Les jeunes Italiens sont "en voie d'extinction", écrit le Corriere della Sera, en citant l'alerte lancée par le directeur du centre d'études sociales Censis Giuseppe Roma devant la commission de l'Emploi de la Chambre des députés. Par rapport à il y a dix ans, le nombre des 15-34 ans a diminué de deux millions de personnes en raison de la baisse de la natalité et de l'augmentation de l'émigration due à l'absence de perspectives professionnelles. "Une déchirure dans le tissu du marché du travail, où les jeunes sont 'une marchandise toujours plus rare'", commente le quotidien milanais, selon lequel ce phénomène ne se traduit toutefois pas par une croissance de la demande de jeunes travailleurs.

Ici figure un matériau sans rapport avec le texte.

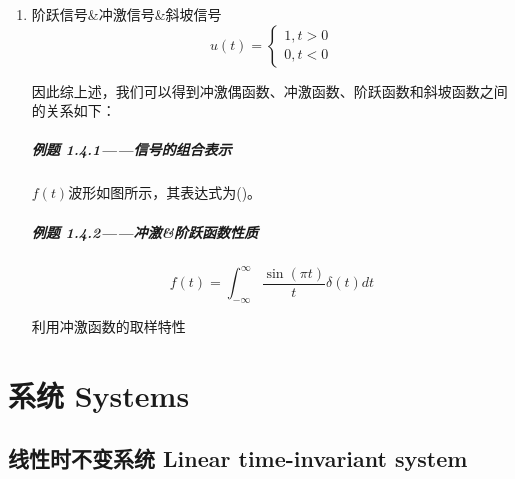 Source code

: \documentclass[UTF8]{article}
\begin{document}
\begin{enumerate}
            (3) 2n/ w ，是无理数，任何整数 k 都不能使 N 为正整数，因此，此时的正弦序列不是周期序列。例如， o 1/4, sin ( on ）即不是周期序列。

        \subparagraph{判断正弦组合信号的周期性}
            
            分别求出各信号的周期


    \item 阶跃信号\&冲激信号\&斜坡信号
            \[ u(t) =
            \begin{cases}
                1, t>0\\
                0, t<0
            \end{cases} \]


        因此综上述，我们可以得到冲激偶函数、冲激函数、阶跃函数和斜坡函数之间的关系如下：

        \subparagraph{例题 1.4.1——信号的组合表示}

            $f(t)$波形如图所示，其表达式为()。

        \subparagraph{例题 1.4.2——冲激\&阶跃函数性质}

            $$f(t)=\int_{-\infty }^{\infty }\frac{\sin(\pi t)}{t}\delta(t) dt$$

            利用冲激函数的取样特性
            
            
\end{enumerate}

\section{系统 Systems}

\subsection{线性时不变系统 Linear time-invariant system}
\end{document}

Au contraire, souligne La Stampa, les jeunes "neet" ("not in education, employment or training", "ni étudiants, ni employés, ni stagiaires") "comptent pour un inquiétant 11,2% de leur tranche d'âge, contre une moyenne européenne de 3,4%. Le manque d'opportunités n'est pas une explication suffisante, car en Espagne, où le chômage des jeunes dépasse les 40%, les jeunes qui ont renoncé à chercher du travail ne constituent que 0,5% de leur tranche d'âge". En Italie, "de nombreux jeunes considèrent l'inactivité comme un style de vie alternatif possible", explique le Censis, et "la fonction d'amortisseur social que les familles sont désormais habituées à exercer" ne les aide pas à se libérer de l'apathie. Les diplômés ont encore plus de difficultés à trouver du travail par rapport aux titulaires du bac, ce qui explique que seuls 20,7% des jeunes Italiens terminent leurs études supérieures, (contre une moyenne européenne de 33%). Dans ce contexte, la baisse de la population jeune pourrait se révéler positive pour l'emploi : "d'ici 2020, 8 millions de personnes vont partir à la retraite, et il n'y a pas suffisamment de jeunes pour les remplacer".